Il bresciano si è giocato il successo con il norvegese Ullevålseter (KTM), due volte vincitore del rally che sulla carta è più semplice della corsa originaria, ma che resta una gara di seimila chilometri, molto dura in termini di guida e di navigazione. Lo dimostra il distacco subìto dal terzo classificato, il bravo Simone Agazzi, a due ore e 28 minuti. Bravo “Bottu”! Lui è un vero appassionato e con un cuore generoso.

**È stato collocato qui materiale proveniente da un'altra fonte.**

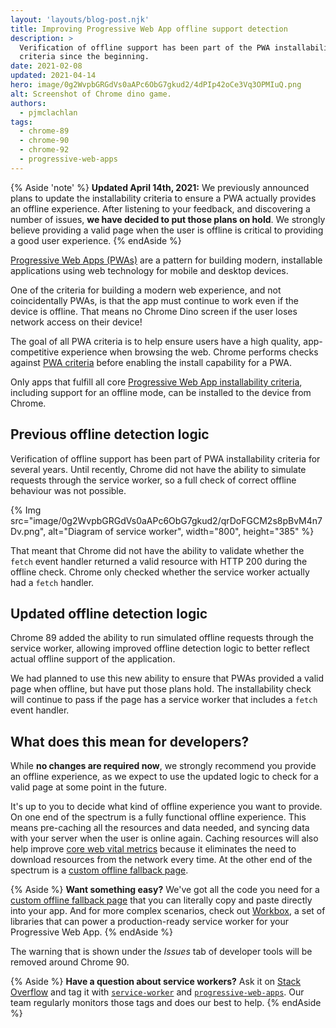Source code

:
 ```yaml
---
layout: 'layouts/blog-post.njk'
title: Improving Progressive Web App offline support detection
description: >
  Verification of offline support has been part of the PWA installability
  criteria since the beginning.
date: 2021-02-08
updated: 2021-04-14
hero: image/0g2WvpbGRGdVs0aAPc6ObG7gkud2/4dPIp42oCe3Vq3OPMIuQ.png
alt: Screenshot of Chrome dino game.
authors:
  - pjmclachlan
tags:
  - chrome-89
  - chrome-90
  - chrome-92
  - progressive-web-apps
---
```


{% Aside 'note' %}
**Updated April 14th, 2021:** We previously announced plans to update the
installability criteria to ensure a PWA actually provides an offline experience.
After listening to your feedback, and discovering a number of issues, **we have
decided to put those plans on hold**. We strongly believe providing a valid
page when the user is offline is critical to providing a good user experience.
{% endAside %}

[Progressive Web Apps (PWAs)](https://web.dev/pwa/) are a pattern for
building modern, installable applications using web technology for mobile and
desktop devices.

One of the criteria for building a modern web experience, and not
coincidentally PWAs, is that the app must continue to work even if the device
is offline.  That means no Chrome Dino screen if the user loses network
access on their device!

The goal of all PWA criteria is to help ensure users have a high
quality, app-competitive experience when browsing the web. Chrome performs
checks against [PWA criteria][pwa-criteria] before enabling the install
capability for a PWA.

Only apps that fulfill all core
[Progressive Web App installability criteria][pwa-criteria], including support
for an offline mode, can be installed to the device from Chrome.

## Previous offline detection logic

Verification of offline support has been part of PWA installability
criteria for several years. Until recently, Chrome did not have the
ability to simulate requests through the service worker, so a full check of
correct offline behaviour was not possible.

{% Img src="image/0g2WvpbGRGdVs0aAPc6ObG7gkud2/qrDoFGCM2s8pBvM4n7Dv.png", alt="Diagram of service worker", width="800", height="385" %}

That meant that Chrome did not have the ability to validate whether the `fetch`
event handler returned a valid resource with HTTP 200 during the offline check.
Chrome only checked whether the service worker actually had a `fetch` handler.

## Updated offline detection logic

Chrome 89 added the ability to run simulated offline requests through the
service worker, allowing improved offline detection logic to better reflect
actual offline support of the application.

We had planned to use this new ability to ensure that PWAs provided a valid
page when offline, but have put those plans hold. The installability check
will continue to pass if the page has a service worker that includes a
`fetch` event handler.

## What does this mean for developers?

While **no changes are required now**, we strongly recommend you provide an
offline experience, as we expect to use the updated logic to check for a valid
page at some point in the future.

It's up to you to decide what kind of offline experience you want to provide.
On one end of the spectrum is a fully functional offline experience. This means
pre-caching all the resources and data needed, and syncing data with your
server when the user is online again. Caching resources will also help improve
[core web vital metrics][cwv] because it eliminates the need to download
resources from the network every time. At the other end of the spectrum is a
[custom offline fallback page][offline-fallback].

{% Aside %}
**Want something easy?** We've got all the code you need for a
[custom offline fallback page][offline-fallback] that you can literally copy
and paste directly into your app. And for more complex scenarios, check out
[Workbox][workbox], a set of libraries that can power a production-ready
service worker for your Progressive Web App.
{% endAside %}

The warning that is shown under the
*Issues* tab of developer tools will be removed around Chrome 90.

{% Aside %}
**Have a question about service workers?** Ask it on [Stack Overflow][so] and
tag it with [`service-worker`][so-sw] and [`progressive-web-apps`][so-pwa].
Our team regularly monitors those tags and does our best to help.
{% endAside %}

[pwa-criteria]: https://web.dev/install-criteria/
[cwv]: https://web.dev/vitals/
[offline-fallback]: https://web.dev/offline-fallback-page/
[so]: https://stackoverflow.com/
[workbox]: https://developers.google.com/web/tools/workbox
[so-pwa]: https://stackoverflow.com/questions/tagged/progressive-web-apps
[so-sw]: https://stackoverflow.com/questions/tagged/service-worker
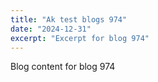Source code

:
 ```yaml
---
title: "Ak test blogs 974"
date: "2024-12-31"
excerpt: "Excerpt for blog 974"
---
```


Blog content for blog 974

E Dutto? In quanto a passione e cuore Nicola non è certamente secondo a nessuno, però non è bastato: la sua prima Dakar, la prima in assoluto anche per un pilota paraplegico, è finita amaramente dopo la quarta tappa per una assurda decisione della direzione di gara. Nicola ha spiegato al nostro inviato Batini come sono andate le cose, l’intervista è sul sito: alla Dakar, in caso di necessità, è possibile uscire dalla speciale con una forte penalizzazione, perdendo ogni ambizione di classifica ma restando in gara con l’obiettivo di concludere il rally. Invece il nostro pilota, che ha seguito alla lettera le indicazioni dei commissari (e nessuno lo ha smentito), al bivacco è stato estromesso per un evidente errore di procedura. Il gigantesco sforzo di Nicola, mesi di duro lavoro fisico e il grosso investimento finanziario condiviso con i suoi sponsor, è finito calpestato dal pressapochismo dei francesi. E il rammarico è grande, perché tutti gli appassionati seguivano con entusiasmo la gara di Nicola Dutto e dei suoi tre “angeli custodi motorizzati”; però, dico la verità, la vicenda mi ha sorpreso fino a un certo punto.
La direzione di gara alla Dakar è stata così fin dagli albori: approssimativa e tirannica. Thierry Sabine, il fondatore del Rally alla fine degli anni Settanta, sull’autorità assoluta giocava parecchio: era carismatico e tenace, bisogna riconoscerlo, e fu capace di mettere insieme una bella impresa; ma un po’ per necessità e un po’ per gusto personale aveva impostato le regole su un unico principio: qualsiasi cosa sia scritta sul regolamento, alla fine decido io. Probabilmente era giusto così, perché portare un migliaio di persone nel Sahara è una responsabilità enorme, e non puoi perdere tempo in discussioni. Certe volte bisogna prendere una decisione in pochi secondi, e una persona sola fa più in fretta, però si arrivava a situazioni assurde: piloti come il figlio della Thatcher “dimenticati” nel deserto per far parlare i giornali europei, controlli di passaggio spostati a bella posta per penalizzare questo o quello, equipaggi estromessi e poi riammessi senza spiegazioni, favoritismi palesi alle Case e ai piloti di Francia. Tutto “ad capocchiam”, e ogni protesta otteneva sempre la stessa risposta: “C’est le Dakar”. Questo è il rally della Dakar, prendere o lasciare.
Una volta noi giornalisti italiani aerotrasportati rischiammo la vita per un guasto sul velivolo: un agitatissimo meccanico smontava tutti i pannelli sul pavimento, poi disse che l’impianto idraulico era andato, carrello e flap “forse” avrebbero funzionato con il sistema meccanico, ma con tutte quelle tempeste di sabbia non si poteva sapere. Girammo sul deserto per svuotare il carburante, poi le catene rumorosamente si mossero e tutto andò bene, ma il pilota svedese della Baltic – non posso dimenticarlo - si sedette all’ombra sotto un’ala, bianco come un lenzuolo, e disse “mai rischiato così tanto!”. Ebbene, Saragoni ed io andammo in direzione gara a chiedere come minimo di cambiare aereo, e loro ci risero sul muso. “C’est le Dakar!”. Come dire, sei proprio un fesso se ancora non lo sai, qui va così.
Quell’atteggiamento sembra rimasto identico, antipatica eredità del Rally africano originale. Dispiace per Nicola Dutto, trattato come fosse uno scorretto qualsiasi e costretto a tornare a casa. Ma ve lo dicevo la scorsa settimana che questa è sempre stata una gara discutibile: purtroppo resta tale.